• PROBLEM DESCRIPTION:
Give every line of the data again, unchanged, but with no pictures.

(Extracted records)
+---+
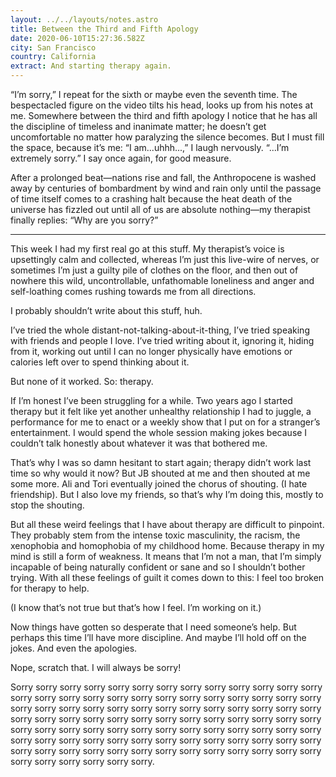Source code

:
 ```yaml
---
layout: ../../layouts/notes.astro
title: Between the Third and Fifth Apology
date: 2020-06-10T15:27:36.582Z
city: San Francisco
country: California
extract: And starting therapy again.
---
```


“I’m sorry,” I repeat for the sixth or maybe even the seventh time. The bespectacled figure on the video tilts his head, looks up from his notes at me. Somewhere between the third and fifth apology I notice that he has all the discipline of timeless and inanimate matter; he doesn’t get uncomfortable no matter how paralyzing the silence becomes. But I must fill the space, because it’s me: “I am...uhhh...,” I laugh nervously. “...I’m extremely sorry.” I say once again, for good measure.

After a prolonged beat—nations rise and fall, the Anthropocene is washed away by centuries of bombardment by wind and rain only until the passage of time itself comes to a crashing halt because the heat death of the universe has fizzled out until all of us are absolute nothing—my therapist finally replies: “Why are you sorry?”

---

This week I had my first real go at this stuff. My therapist’s voice is upsettingly calm and collected, whereas I’m just this live-wire of nerves, or sometimes I’m just a guilty pile of clothes on the floor, and then out of nowhere this wild, uncontrollable, unfathomable loneliness and anger and self-loathing comes rushing towards me from all directions.

I probably shouldn’t write about this stuff, huh.

I’ve tried the whole distant-not-talking-about-it-thing, I’ve tried speaking with friends and people I love. I’ve tried writing about it, ignoring it, hiding from it, working out until I can no longer physically have emotions or calories left over to spend thinking about it.

But none of it worked. So: therapy.

If I’m honest I’ve been struggling for a while. Two years ago I started therapy but it felt like yet another unhealthy relationship I had to juggle, a performance for me to enact or a weekly show that I put on for a stranger’s entertainment. I would spend the whole session making jokes because I couldn’t talk honestly about whatever it was that bothered me.

That’s why I was so damn hesitant to start again; therapy didn’t work last time so why would it now? But JB shouted at me and then shouted at me some more. Ali and Tori eventually joined the chorus of shouting. (I hate friendship). But I also love my friends, so that’s why I’m doing this, mostly to stop the shouting.

But all these weird feelings that I have about therapy are difficult to pinpoint. They probably stem from the intense toxic masculinity, the racism, the xenophobia and homophobia of my childhood home. Because therapy in my mind is still a form of weakness. It means that I’m not a man, that I’m simply incapable of being naturally confident or sane and so I shouldn’t bother trying. With all these feelings of guilt it comes down to this: I feel too broken for therapy to help.

(I know that’s not true but that’s how I feel. I’m working on it.)

Now things have gotten so desperate that I need someone’s help. But perhaps this time I’ll have more discipline. And maybe I’ll hold off on the jokes. And even the apologies.

Nope, scratch that. I will always be sorry!

Sorry sorry sorry sorry sorry sorry sorry sorry sorry sorry sorry sorry sorry sorry sorry sorry sorry sorry sorry sorry sorry sorry sorry sorry sorry sorry sorry sorry sorry sorry sorry sorry sorry sorry sorry sorry sorry sorry sorry sorry sorry sorry sorry sorry sorry sorry sorry sorry sorry sorry sorry sorry sorry sorry sorry sorry sorry sorry sorry sorry sorry sorry sorry sorry sorry sorry sorry sorry sorry sorry sorry sorry sorry sorry sorry sorry sorry sorry sorry sorry sorry sorry sorry sorry sorry sorry sorry sorry sorry sorry sorry sorry sorry sorry sorry sorry sorry.
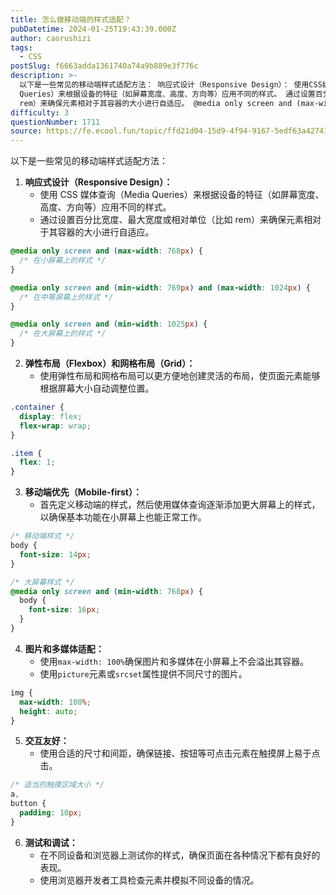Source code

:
 ```yaml
---
title: 怎么做移动端的样式适配？
pubDatetime: 2024-01-25T19:43:39.000Z
author: caorushizi
tags:
  - CSS
postSlug: f6663adda1361740a74a9b889e3f776c
description: >-
  以下是一些常见的移动端样式适配方法： 响应式设计（Responsive Design）： 使用CSS媒体查询（Media
  Queries）来根据设备的特征（如屏幕宽度、高度、方向等）应用不同的样式。 通过设置百分比宽度、最大宽度或相对单位（比如
  rem）来确保元素相对于其容器的大小进行自适应。 @media only screen and (max-width: 768px) { /* 在小屏幕上
difficulty: 3
questionNumber: 1711
source: https://fe.ecool.fun/topic/ffd21d04-15d9-4f94-9167-5edf63a42741
---
```


以下是一些常见的移动端样式适配方法：

1. **响应式设计（Responsive Design）：**
   - 使用 CSS 媒体查询（Media Queries）来根据设备的特征（如屏幕宽度、高度、方向等）应用不同的样式。
   - 通过设置百分比宽度、最大宽度或相对单位（比如 rem）来确保元素相对于其容器的大小进行自适应。

```css
@media only screen and (max-width: 768px) {
  /* 在小屏幕上的样式 */
}

@media only screen and (min-width: 769px) and (max-width: 1024px) {
  /* 在中等屏幕上的样式 */
}

@media only screen and (min-width: 1025px) {
  /* 在大屏幕上的样式 */
}
```

2. **弹性布局（Flexbox）和网格布局（Grid）：**
   - 使用弹性布局和网格布局可以更方便地创建灵活的布局，使页面元素能够根据屏幕大小自动调整位置。

```css
.container {
  display: flex;
  flex-wrap: wrap;
}

.item {
  flex: 1;
}
```

3. **移动端优先（Mobile-first）：**
   - 首先定义移动端的样式，然后使用媒体查询逐渐添加更大屏幕上的样式，以确保基本功能在小屏幕上也能正常工作。

```css
/* 移动端样式 */
body {
  font-size: 14px;
}

/* 大屏幕样式 */
@media only screen and (min-width: 768px) {
  body {
    font-size: 16px;
  }
}
```

4. **图片和多媒体适配：**
   - 使用`max-width: 100%`确保图片和多媒体在小屏幕上不会溢出其容器。
   - 使用`picture`元素或`srcset`属性提供不同尺寸的图片。

```css
img {
  max-width: 100%;
  height: auto;
}
```

5. **交互友好：**
   - 使用合适的尺寸和间距，确保链接、按钮等可点击元素在触摸屏上易于点击。

```css
/* 适当的触摸区域大小 */
a,
button {
  padding: 10px;
}
```

6. **测试和调试：**
   - 在不同设备和浏览器上测试你的样式，确保页面在各种情况下都有良好的表现。
   - 使用浏览器开发者工具检查元素并模拟不同设备的情况。
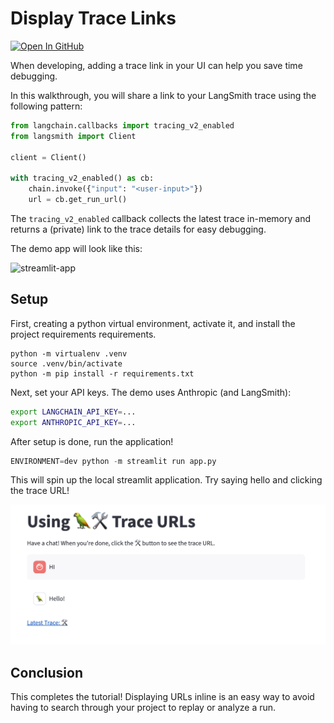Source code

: # Display Trace Links

[![Open In GitHub](https://img.shields.io/badge/GitHub-View%20source-green.svg)](https://github.com/langchain-ai/langsmith-cookbook/blob/master/./tracing-examples/show-trace-url-streamlit/README.md)


When developing, adding a trace link in your UI can help you save time debugging.

In this walkthrough, you will share a link to your LangSmith trace using the following pattern:

```python
from langchain.callbacks import tracing_v2_enabled
from langsmith import Client

client = Client()

with tracing_v2_enabled() as cb:
    chain.invoke({"input": "<user-input>"})
    url = cb.get_run_url()
```

The `tracing_v2_enabled` callback collects the latest trace in-memory and returns a (private) link to the trace details for easy debugging.

The demo app will look like this:

![streamlit-app](./img/trace_url.gif)

## Setup

First, creating a python virtual environment, activate it, and install the project requirements requirements.

```
python -m virtualenv .venv
source .venv/bin/activate
python -m pip install -r requirements.txt 
```

Next, set your API keys. The demo uses Anthropic (and LangSmith):

```bash
export LANGCHAIN_API_KEY=...
export ANTHROPIC_API_KEY=...
```

After setup is done, run the application!

```python
ENVIRONMENT=dev python -m streamlit run app.py
```

This will spin up the local streamlit application. Try saying hello and clicking the trace URL!

![trace url](./img/trace_url_concise.png)

## Conclusion

This completes the tutorial! Displaying URLs inline is an easy way to avoid having to search through your project to replay or analyze a run.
+---+
• OUTPUT FOR THIS TASK:
Source code

:
 ```yaml
---
layout: ../../layouts/notes.astro
title: Between the Third and Fifth Apology
date: 2020-06-10T15:27:36.582Z
city: San Francisco
country: California
extract: And starting therapy again.
---
```


“I’m sorry,” I repeat for the sixth or maybe even the seventh time. The bespectacled figure on the video tilts his head, looks up from his notes at me. Somewhere between the third and fifth apology I notice that he has all the discipline of timeless and inanimate matter; he doesn’t get uncomfortable no matter how paralyzing the silence becomes. But I must fill the space, because it’s me: “I am...uhhh...,” I laugh nervously. “...I’m extremely sorry.” I say once again, for good measure.

After a prolonged beat—nations rise and fall, the Anthropocene is washed away by centuries of bombardment by wind and rain only until the passage of time itself comes to a crashing halt because the heat death of the universe has fizzled out until all of us are absolute nothing—my therapist finally replies: “Why are you sorry?”

---

This week I had my first real go at this stuff. My therapist’s voice is upsettingly calm and collected, whereas I’m just this live-wire of nerves, or sometimes I’m just a guilty pile of clothes on the floor, and then out of nowhere this wild, uncontrollable, unfathomable loneliness and anger and self-loathing comes rushing towards me from all directions.

I probably shouldn’t write about this stuff, huh.

I’ve tried the whole distant-not-talking-about-it-thing, I’ve tried speaking with friends and people I love. I’ve tried writing about it, ignoring it, hiding from it, working out until I can no longer physically have emotions or calories left over to spend thinking about it.

But none of it worked. So: therapy.

If I’m honest I’ve been struggling for a while. Two years ago I started therapy but it felt like yet another unhealthy relationship I had to juggle, a performance for me to enact or a weekly show that I put on for a stranger’s entertainment. I would spend the whole session making jokes because I couldn’t talk honestly about whatever it was that bothered me.

That’s why I was so damn hesitant to start again; therapy didn’t work last time so why would it now? But JB shouted at me and then shouted at me some more. Ali and Tori eventually joined the chorus of shouting. (I hate friendship). But I also love my friends, so that’s why I’m doing this, mostly to stop the shouting.

But all these weird feelings that I have about therapy are difficult to pinpoint. They probably stem from the intense toxic masculinity, the racism, the xenophobia and homophobia of my childhood home. Because therapy in my mind is still a form of weakness. It means that I’m not a man, that I’m simply incapable of being naturally confident or sane and so I shouldn’t bother trying. With all these feelings of guilt it comes down to this: I feel too broken for therapy to help.

(I know that’s not true but that’s how I feel. I’m working on it.)

Now things have gotten so desperate that I need someone’s help. But perhaps this time I’ll have more discipline. And maybe I’ll hold off on the jokes. And even the apologies.

Nope, scratch that. I will always be sorry!

Sorry sorry sorry sorry sorry sorry sorry sorry sorry sorry sorry sorry sorry sorry sorry sorry sorry sorry sorry sorry sorry sorry sorry sorry sorry sorry sorry sorry sorry sorry sorry sorry sorry sorry sorry sorry sorry sorry sorry sorry sorry sorry sorry sorry sorry sorry sorry sorry sorry sorry sorry sorry sorry sorry sorry sorry sorry sorry sorry sorry sorry sorry sorry sorry sorry sorry sorry sorry sorry sorry sorry sorry sorry sorry sorry sorry sorry sorry sorry sorry sorry sorry sorry sorry sorry sorry sorry sorry sorry sorry sorry sorry sorry sorry sorry sorry sorry.
Source code

:
 ```yaml
---
title: 怎么做移动端的样式适配？
pubDatetime: 2024-01-25T19:43:39.000Z
author: caorushizi
tags:
  - CSS
postSlug: f6663adda1361740a74a9b889e3f776c
description: >-
  以下是一些常见的移动端样式适配方法： 响应式设计（Responsive Design）： 使用CSS媒体查询（Media
  Queries）来根据设备的特征（如屏幕宽度、高度、方向等）应用不同的样式。 通过设置百分比宽度、最大宽度或相对单位（比如
  rem）来确保元素相对于其容器的大小进行自适应。 @media only screen and (max-width: 768px) { /* 在小屏幕上
difficulty: 3
questionNumber: 1711
source: https://fe.ecool.fun/topic/ffd21d04-15d9-4f94-9167-5edf63a42741
---
```


以下是一些常见的移动端样式适配方法：

1. **响应式设计（Responsive Design）：**
   - 使用 CSS 媒体查询（Media Queries）来根据设备的特征（如屏幕宽度、高度、方向等）应用不同的样式。
   - 通过设置百分比宽度、最大宽度或相对单位（比如 rem）来确保元素相对于其容器的大小进行自适应。

```css
@media only screen and (max-width: 768px) {
  /* 在小屏幕上的样式 */
}

@media only screen and (min-width: 769px) and (max-width: 1024px) {
  /* 在中等屏幕上的样式 */
}

@media only screen and (min-width: 1025px) {
  /* 在大屏幕上的样式 */
}
```

2. **弹性布局（Flexbox）和网格布局（Grid）：**
   - 使用弹性布局和网格布局可以更方便地创建灵活的布局，使页面元素能够根据屏幕大小自动调整位置。

```css
.container {
  display: flex;
  flex-wrap: wrap;
}

.item {
  flex: 1;
}
```

3. **移动端优先（Mobile-first）：**
   - 首先定义移动端的样式，然后使用媒体查询逐渐添加更大屏幕上的样式，以确保基本功能在小屏幕上也能正常工作。

```css
/* 移动端样式 */
body {
  font-size: 14px;
}

/* 大屏幕样式 */
@media only screen and (min-width: 768px) {
  body {
    font-size: 16px;
  }
}
```

4. **图片和多媒体适配：**
   - 使用`max-width: 100%`确保图片和多媒体在小屏幕上不会溢出其容器。
   - 使用`picture`元素或`srcset`属性提供不同尺寸的图片。

```css
img {
  max-width: 100%;
  height: auto;
}
```

5. **交互友好：**
   - 使用合适的尺寸和间距，确保链接、按钮等可点击元素在触摸屏上易于点击。

```css
/* 适当的触摸区域大小 */
a,
button {
  padding: 10px;
}
```

6. **测试和调试：**
   - 在不同设备和浏览器上测试你的样式，确保页面在各种情况下都有良好的表现。
   - 使用浏览器开发者工具检查元素并模拟不同设备的情况。
Source code

: # Display Trace Links

[![Open In GitHub](https://img.shields.io/badge/GitHub-View%20source-green.svg)](https://github.com/langchain-ai/langsmith-cookbook/blob/master/./tracing-examples/show-trace-url-streamlit/README.md)


When developing, adding a trace link in your UI can help you save time debugging.

In this walkthrough, you will share a link to your LangSmith trace using the following pattern:

```python
from langchain.callbacks import tracing_v2_enabled
from langsmith import Client

client = Client()

with tracing_v2_enabled() as cb:
    chain.invoke({"input": "<user-input>"})
    url = cb.get_run_url()
```

The `tracing_v2_enabled` callback collects the latest trace in-memory and returns a (private) link to the trace details for easy debugging.

The demo app will look like this:

![streamlit-app](./img/trace_url.gif)

## Setup

First, creating a python virtual environment, activate it, and install the project requirements requirements.

```
python -m virtualenv .venv
source .venv/bin/activate
python -m pip install -r requirements.txt 
```

Next, set your API keys. The demo uses Anthropic (and LangSmith):

```bash
export LANGCHAIN_API_KEY=...
export ANTHROPIC_API_KEY=...
```

After setup is done, run the application!

```python
ENVIRONMENT=dev python -m streamlit run app.py
```

This will spin up the local streamlit application. Try saying hello and clicking the trace URL!

![trace url](./img/trace_url_concise.png)

## Conclusion

This completes the tutorial! Displaying URLs inline is an easy way to avoid having to search through your project to replay or analyze a run.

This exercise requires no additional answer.